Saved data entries

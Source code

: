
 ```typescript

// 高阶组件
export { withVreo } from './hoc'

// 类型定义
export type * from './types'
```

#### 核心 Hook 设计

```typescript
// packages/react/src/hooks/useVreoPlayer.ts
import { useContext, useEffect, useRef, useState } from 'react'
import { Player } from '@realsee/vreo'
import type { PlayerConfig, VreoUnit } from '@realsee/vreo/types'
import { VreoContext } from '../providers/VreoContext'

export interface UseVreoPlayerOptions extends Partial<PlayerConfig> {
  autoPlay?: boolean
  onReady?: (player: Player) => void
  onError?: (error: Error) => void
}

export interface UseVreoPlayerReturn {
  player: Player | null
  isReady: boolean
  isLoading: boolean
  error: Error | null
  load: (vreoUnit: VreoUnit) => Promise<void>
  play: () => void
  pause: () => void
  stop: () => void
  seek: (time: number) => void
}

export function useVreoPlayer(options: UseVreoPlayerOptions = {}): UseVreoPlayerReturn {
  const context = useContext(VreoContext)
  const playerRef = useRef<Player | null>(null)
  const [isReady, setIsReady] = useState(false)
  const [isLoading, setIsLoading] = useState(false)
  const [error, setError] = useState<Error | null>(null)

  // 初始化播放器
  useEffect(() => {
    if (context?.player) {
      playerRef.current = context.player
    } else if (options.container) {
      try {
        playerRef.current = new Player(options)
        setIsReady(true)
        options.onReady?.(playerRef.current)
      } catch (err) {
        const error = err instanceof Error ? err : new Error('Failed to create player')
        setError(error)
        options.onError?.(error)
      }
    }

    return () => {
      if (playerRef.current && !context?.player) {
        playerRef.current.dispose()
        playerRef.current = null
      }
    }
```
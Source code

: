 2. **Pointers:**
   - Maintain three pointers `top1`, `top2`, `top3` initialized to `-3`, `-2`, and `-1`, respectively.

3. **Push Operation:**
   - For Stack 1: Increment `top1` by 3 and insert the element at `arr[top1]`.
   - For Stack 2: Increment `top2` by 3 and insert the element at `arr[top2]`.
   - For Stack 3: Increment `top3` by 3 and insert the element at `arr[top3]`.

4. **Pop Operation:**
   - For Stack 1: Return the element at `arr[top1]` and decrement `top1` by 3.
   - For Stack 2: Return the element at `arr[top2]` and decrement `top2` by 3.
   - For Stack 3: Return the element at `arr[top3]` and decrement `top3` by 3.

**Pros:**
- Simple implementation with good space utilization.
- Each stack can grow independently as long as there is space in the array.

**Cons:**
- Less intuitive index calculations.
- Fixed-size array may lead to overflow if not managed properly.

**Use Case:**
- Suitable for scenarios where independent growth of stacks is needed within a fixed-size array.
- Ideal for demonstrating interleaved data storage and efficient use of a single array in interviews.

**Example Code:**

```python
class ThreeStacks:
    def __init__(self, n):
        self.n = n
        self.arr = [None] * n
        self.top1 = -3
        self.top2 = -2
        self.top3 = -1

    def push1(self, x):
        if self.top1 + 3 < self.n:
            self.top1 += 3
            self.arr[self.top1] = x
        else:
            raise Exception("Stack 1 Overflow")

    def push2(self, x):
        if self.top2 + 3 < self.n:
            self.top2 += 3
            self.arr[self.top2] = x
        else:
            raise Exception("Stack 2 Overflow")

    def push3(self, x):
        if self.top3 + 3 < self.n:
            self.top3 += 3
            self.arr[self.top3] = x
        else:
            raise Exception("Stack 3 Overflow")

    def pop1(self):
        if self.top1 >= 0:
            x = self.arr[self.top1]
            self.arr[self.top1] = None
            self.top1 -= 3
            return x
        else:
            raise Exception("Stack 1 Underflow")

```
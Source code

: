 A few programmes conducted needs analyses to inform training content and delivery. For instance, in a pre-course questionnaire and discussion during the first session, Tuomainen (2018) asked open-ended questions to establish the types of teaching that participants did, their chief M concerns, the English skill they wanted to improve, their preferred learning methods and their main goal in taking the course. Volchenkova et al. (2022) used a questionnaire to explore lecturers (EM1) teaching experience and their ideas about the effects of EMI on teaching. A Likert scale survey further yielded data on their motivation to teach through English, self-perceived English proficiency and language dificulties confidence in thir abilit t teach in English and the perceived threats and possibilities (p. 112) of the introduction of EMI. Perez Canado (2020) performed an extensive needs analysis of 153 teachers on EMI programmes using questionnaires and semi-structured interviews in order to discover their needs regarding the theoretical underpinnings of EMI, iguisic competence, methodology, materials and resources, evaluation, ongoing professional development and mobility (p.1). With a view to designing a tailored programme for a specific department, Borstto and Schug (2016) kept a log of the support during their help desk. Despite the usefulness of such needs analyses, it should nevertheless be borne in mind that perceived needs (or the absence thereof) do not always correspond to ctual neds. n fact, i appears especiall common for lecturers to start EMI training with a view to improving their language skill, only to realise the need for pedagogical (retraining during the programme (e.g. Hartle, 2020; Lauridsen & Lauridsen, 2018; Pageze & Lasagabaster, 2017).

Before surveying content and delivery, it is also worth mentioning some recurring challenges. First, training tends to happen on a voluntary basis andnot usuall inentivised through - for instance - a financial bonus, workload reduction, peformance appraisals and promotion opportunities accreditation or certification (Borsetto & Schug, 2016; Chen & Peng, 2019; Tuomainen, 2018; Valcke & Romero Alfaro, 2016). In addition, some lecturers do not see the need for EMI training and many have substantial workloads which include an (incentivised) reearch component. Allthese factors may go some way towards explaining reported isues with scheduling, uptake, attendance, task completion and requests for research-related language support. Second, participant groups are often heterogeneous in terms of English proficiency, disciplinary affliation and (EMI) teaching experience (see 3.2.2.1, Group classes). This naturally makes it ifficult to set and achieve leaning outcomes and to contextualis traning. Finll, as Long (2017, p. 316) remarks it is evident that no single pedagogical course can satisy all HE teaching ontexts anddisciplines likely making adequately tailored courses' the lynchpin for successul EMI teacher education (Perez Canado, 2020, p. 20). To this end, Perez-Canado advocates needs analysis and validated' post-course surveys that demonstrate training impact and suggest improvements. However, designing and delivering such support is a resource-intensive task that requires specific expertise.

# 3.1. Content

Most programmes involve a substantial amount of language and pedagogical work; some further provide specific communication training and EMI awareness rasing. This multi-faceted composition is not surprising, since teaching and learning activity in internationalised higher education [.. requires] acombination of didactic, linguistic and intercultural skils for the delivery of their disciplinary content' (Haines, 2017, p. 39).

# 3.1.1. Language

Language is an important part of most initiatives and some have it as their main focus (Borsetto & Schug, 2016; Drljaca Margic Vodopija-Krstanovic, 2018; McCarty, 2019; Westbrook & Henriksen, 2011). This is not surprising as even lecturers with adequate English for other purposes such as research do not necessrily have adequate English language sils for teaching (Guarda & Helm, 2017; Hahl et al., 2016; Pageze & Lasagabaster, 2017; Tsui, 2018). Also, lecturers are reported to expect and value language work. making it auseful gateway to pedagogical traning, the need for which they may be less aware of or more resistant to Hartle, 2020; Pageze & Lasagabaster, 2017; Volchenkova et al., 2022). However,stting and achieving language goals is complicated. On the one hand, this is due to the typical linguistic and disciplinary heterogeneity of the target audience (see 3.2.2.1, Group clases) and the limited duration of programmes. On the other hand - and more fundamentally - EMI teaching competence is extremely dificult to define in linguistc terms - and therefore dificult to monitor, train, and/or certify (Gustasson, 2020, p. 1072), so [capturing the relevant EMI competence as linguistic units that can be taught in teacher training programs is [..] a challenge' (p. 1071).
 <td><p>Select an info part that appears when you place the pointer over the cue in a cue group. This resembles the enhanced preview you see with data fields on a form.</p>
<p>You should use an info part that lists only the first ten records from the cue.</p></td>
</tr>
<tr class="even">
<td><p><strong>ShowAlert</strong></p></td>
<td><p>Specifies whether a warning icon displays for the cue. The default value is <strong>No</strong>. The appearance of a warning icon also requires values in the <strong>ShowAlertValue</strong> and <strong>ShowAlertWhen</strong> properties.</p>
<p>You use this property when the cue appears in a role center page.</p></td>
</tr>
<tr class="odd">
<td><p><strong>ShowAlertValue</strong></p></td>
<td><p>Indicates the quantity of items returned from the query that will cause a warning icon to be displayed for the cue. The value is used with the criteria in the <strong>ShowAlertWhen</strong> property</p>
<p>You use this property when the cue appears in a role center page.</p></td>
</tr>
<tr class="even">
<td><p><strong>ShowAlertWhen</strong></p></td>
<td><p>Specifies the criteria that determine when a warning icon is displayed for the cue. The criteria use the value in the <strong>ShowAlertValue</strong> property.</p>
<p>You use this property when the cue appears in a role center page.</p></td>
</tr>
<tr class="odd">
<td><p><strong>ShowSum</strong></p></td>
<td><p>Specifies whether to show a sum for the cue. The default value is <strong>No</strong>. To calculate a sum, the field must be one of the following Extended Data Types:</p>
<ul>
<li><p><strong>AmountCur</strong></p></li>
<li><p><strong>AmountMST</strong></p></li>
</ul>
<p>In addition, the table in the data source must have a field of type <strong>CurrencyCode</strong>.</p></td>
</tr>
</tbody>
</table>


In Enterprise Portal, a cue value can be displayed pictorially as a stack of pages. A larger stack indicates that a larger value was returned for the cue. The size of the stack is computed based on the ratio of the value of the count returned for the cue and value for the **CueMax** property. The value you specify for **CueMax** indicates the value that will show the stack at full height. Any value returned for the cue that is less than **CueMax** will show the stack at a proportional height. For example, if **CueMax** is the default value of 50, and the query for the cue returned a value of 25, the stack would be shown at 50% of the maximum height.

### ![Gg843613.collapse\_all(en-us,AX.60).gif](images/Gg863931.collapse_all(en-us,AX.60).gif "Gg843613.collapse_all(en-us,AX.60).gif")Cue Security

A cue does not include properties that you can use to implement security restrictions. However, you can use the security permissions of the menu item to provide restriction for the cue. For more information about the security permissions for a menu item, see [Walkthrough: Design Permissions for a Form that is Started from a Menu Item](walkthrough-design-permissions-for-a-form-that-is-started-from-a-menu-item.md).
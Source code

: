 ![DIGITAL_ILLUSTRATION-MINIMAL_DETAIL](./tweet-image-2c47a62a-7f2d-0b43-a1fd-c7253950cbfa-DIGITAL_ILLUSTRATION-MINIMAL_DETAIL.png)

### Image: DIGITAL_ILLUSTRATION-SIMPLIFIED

▶ **INSTRUCTIONS FOR THE TASK**: Find the word "UseVreoPlayerOptions" in the entries above, then copy each line that holds it.

▶ **TASK OUTPUT**:
export interface UseVreoPlayerOptions extends Partial<PlayerConfig> {
export function useVreoPlayer(options: UseVreoPlayerOptions = {}): UseVreoPlayerReturn {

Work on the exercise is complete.